A project demonstrating Lidar related AI solutions, including three GPU accelerated Lidar/camera DL networks (PointPillars, CenterPoint, BEVFusion) and the related libs (cuPCL, 3D SparseConvolution, YUV2RGB, cuOSD,).
Other
1.19k stars 204 forks source link

Spconv Engine Implementation #256

Open barrydoooit opened 1 week ago

barrydoooit commented 1 week ago

Hi @hopef !

I found a huge gap of inference latency on orin of BEVFusion's lidar-scn backbone, between using the engine returned by spconv::load_engine_from_onnx(30ms) and using the original pytorch implementation(100ms). Therefore I want to check how is that spconv engine handling the forward process and I wonder where may we get the implementation of that Spconv Engine class (defined in engine.hpp?

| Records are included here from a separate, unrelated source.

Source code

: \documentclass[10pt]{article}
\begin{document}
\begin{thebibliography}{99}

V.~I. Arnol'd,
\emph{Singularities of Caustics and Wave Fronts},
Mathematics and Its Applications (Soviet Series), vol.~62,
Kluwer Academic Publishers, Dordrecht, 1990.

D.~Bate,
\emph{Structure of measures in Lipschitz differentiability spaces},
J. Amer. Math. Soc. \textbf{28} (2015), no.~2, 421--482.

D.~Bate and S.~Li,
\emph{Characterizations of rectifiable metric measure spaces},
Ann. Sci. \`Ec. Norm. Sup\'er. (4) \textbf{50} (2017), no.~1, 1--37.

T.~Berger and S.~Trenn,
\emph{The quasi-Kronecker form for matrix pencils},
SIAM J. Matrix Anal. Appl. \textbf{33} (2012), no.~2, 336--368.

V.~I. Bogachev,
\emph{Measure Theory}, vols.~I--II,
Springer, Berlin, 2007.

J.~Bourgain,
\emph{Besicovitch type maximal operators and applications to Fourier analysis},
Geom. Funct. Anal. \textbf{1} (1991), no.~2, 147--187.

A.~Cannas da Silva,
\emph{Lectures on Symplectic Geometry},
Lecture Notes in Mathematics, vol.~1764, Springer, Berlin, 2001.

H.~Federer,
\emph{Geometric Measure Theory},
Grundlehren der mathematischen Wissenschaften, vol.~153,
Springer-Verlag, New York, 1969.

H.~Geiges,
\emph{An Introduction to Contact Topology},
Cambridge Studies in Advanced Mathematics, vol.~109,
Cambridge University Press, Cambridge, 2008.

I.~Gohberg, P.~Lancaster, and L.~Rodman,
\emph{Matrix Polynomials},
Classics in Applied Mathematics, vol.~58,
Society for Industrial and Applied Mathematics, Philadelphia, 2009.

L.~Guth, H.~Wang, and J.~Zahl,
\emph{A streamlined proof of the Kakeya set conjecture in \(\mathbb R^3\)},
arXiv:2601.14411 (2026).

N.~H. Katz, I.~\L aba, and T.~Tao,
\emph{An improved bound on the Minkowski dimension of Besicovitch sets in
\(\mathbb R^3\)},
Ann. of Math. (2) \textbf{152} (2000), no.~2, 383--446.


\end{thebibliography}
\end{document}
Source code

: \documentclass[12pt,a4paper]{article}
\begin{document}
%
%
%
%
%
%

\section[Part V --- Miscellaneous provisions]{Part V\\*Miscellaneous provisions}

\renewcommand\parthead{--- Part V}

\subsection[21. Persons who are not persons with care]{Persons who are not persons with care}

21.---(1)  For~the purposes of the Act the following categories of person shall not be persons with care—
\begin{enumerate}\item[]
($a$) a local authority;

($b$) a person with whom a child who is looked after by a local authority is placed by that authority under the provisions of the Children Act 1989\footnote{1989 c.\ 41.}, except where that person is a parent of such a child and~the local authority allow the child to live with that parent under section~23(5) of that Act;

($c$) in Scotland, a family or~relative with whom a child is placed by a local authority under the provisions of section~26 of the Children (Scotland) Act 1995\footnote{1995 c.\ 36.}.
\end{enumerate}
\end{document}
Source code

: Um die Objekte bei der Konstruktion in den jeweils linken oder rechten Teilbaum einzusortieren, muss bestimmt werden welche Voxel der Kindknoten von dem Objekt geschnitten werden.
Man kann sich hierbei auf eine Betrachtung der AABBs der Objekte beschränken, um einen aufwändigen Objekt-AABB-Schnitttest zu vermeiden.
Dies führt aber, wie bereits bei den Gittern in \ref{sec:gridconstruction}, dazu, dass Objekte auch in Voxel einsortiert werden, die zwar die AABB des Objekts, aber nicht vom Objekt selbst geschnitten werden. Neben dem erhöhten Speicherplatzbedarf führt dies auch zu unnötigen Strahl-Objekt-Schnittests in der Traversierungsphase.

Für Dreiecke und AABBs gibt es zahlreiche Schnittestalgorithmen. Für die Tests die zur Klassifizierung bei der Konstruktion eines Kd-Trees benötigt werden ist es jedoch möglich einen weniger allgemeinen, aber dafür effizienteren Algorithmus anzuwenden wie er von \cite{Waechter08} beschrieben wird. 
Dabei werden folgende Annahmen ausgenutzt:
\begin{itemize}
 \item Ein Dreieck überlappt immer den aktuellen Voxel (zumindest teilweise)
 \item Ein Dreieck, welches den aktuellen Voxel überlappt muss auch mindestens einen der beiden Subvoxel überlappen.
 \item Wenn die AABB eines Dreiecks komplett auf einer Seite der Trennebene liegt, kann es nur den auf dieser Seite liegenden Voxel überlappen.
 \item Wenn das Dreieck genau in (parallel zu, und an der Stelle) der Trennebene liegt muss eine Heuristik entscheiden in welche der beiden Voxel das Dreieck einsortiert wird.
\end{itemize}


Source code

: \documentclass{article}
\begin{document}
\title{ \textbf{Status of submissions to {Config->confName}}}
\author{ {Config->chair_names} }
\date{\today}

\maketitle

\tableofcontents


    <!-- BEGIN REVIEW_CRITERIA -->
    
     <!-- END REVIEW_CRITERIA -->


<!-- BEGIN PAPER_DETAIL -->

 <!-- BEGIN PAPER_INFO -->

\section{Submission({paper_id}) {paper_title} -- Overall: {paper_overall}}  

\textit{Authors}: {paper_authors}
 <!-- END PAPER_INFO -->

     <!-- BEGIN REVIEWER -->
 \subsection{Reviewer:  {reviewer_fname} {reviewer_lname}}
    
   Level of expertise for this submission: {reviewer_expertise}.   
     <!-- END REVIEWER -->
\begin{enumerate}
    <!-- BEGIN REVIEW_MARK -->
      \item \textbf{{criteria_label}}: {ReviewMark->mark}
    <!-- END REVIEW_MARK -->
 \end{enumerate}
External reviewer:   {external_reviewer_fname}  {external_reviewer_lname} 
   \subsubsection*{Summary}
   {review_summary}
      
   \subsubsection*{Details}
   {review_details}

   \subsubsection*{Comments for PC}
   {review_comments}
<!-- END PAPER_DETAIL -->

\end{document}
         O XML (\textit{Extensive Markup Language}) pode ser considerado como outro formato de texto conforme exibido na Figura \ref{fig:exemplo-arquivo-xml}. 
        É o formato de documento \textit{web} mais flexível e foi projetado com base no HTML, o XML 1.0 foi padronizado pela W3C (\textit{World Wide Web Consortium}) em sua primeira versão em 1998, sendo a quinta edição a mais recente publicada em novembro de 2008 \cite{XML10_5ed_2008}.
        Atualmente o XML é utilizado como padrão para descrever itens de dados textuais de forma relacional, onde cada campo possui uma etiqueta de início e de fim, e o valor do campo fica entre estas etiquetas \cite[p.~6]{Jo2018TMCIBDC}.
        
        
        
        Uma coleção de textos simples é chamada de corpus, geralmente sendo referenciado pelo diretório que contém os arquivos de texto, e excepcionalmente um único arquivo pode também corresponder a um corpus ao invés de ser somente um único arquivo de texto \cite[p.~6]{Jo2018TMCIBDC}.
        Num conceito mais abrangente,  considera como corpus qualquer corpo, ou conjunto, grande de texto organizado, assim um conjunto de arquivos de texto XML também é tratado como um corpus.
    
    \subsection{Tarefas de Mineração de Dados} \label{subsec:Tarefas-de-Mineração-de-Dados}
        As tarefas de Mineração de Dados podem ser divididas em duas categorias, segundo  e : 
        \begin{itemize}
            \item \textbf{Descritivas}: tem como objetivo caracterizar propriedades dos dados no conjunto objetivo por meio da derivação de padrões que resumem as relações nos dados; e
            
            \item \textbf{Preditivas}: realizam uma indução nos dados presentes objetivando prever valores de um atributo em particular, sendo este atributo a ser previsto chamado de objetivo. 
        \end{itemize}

I suppose it's in the libspconv, but I got no clue of existence of this class from traveller59's spconv repo. Is it implemented additionally along with this Lidar_AI_Solution project and would not be released? Looking forward to your reply.

hopef commented 1 week ago

I'm sorry, but unfortunately we have no plan to public the libspconv.so. The libspconv.so in our repository is independent of other implementations. Therefore, you may not find the class in the third repository. Please feel free to commit any questions you encounter.

BR, Thanks

barrydoooit commented 1 week ago

Hi @hopef, Thank you for the clarification. It's a pity missing the chance to inspect the techniques used to achieve such significant acceleration. Nevertheless, may I learn about what could be the rationale for your custom spconv inference engine to run 3 times faster than the pytorch implementation? In other words, is the acceleration primarily credited to the refined memory management like in TensorRT, or to your algorithmic improvements in the SparseConv kernels?

hopef commented 1 week ago

First of all, I want to clarify that there is no leading or different acceleration technology here. The following might be worth considering:

  1. Inference on FP32, FP16 or INT8? Their speed gap is very significant.
  2. Reuse the rule book in different layers is important for inference latency.
  3. Some memory reuse strategies will be more friendly.
  4. Layer fusion has also been utilized.